Objective: To determine the effect of FeSO₄ therapy on children presenting with migraine at a tertiary care hospital. Study Design: Quasi-experimental study. Setting: Pediatrics Department of National Institute of Child Health, Karachi, Pakistan. Period: January 2025 to September 2025. Methods: A total of 170 children, aged 5–15 years and diagnosed with migraine were included. Iron deficiency anemia (IDA) was labeled using age and gender specific hematologic and biochemical thresholds.
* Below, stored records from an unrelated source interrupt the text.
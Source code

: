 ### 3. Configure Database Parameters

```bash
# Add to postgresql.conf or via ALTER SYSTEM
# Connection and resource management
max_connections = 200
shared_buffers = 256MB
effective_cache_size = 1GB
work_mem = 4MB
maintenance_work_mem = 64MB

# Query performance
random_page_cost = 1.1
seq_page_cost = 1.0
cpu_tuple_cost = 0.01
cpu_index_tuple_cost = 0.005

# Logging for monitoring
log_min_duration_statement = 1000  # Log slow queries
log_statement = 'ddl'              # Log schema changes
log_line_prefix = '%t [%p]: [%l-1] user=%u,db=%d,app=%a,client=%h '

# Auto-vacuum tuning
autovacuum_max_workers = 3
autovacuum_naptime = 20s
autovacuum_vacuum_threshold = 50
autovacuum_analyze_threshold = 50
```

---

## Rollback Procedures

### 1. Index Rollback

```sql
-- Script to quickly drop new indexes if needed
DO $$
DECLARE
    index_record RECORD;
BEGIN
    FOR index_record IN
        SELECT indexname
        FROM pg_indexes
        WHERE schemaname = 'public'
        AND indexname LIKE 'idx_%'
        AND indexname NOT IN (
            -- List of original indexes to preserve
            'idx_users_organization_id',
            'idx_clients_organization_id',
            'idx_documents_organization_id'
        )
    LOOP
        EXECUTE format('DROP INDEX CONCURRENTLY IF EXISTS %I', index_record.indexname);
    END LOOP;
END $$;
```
Children having IDA received oral FeSO₄ 3–6 mg/kg/day for 3 months, while non-IDA children were given standard care. Data were analyzed using IBM-SPSS v26 applying appropriate statistical tests taking p<0.05 as statistically significant. Results: Among 170 children, 93 (54.7%) were males, and the median age was 10.0 years (IQR 8.0–13.0). IDA was diagnosed in 46 (27.1%) children. After three months of FeSO₄ therapy, median hemoglobin increased from 10.4 (9.9–10.9) to 12.2 g/dL (11.8–12.6), ferritin from 15.3 (12.4–17.8) to 30.8 ng/mL (27.6–33.2), and serum iron from 48.4 (43.0–52.9) to 87.1 µg/dL (80.2–94.6), while TIBC declined from 396.0 (380.7–410.9) to 328.3 µg/dL (312.4–340.8) (all p<0.001). Migraine frequency reduced from 9.0 (7.4–11.5) to 4.0 (3.0–6.5) episodes/month, duration from 6.2 (5.0–7.5) to 3.1 (2.0–4.4) hours, VAS score from 7.2 (6.0–8.5) to 4.3 (3.0–5.5), and school absenteeism from 4.1 (3.0–5.3) to 1.6 (1.0–2.5) (all p<0.001). Conclusion: Among children with migraine, correction of IDA with oral FeSO₄ resulted in significant improvement in hematologic parameters and meaningful reductions in attack frequency, duration, and intensity.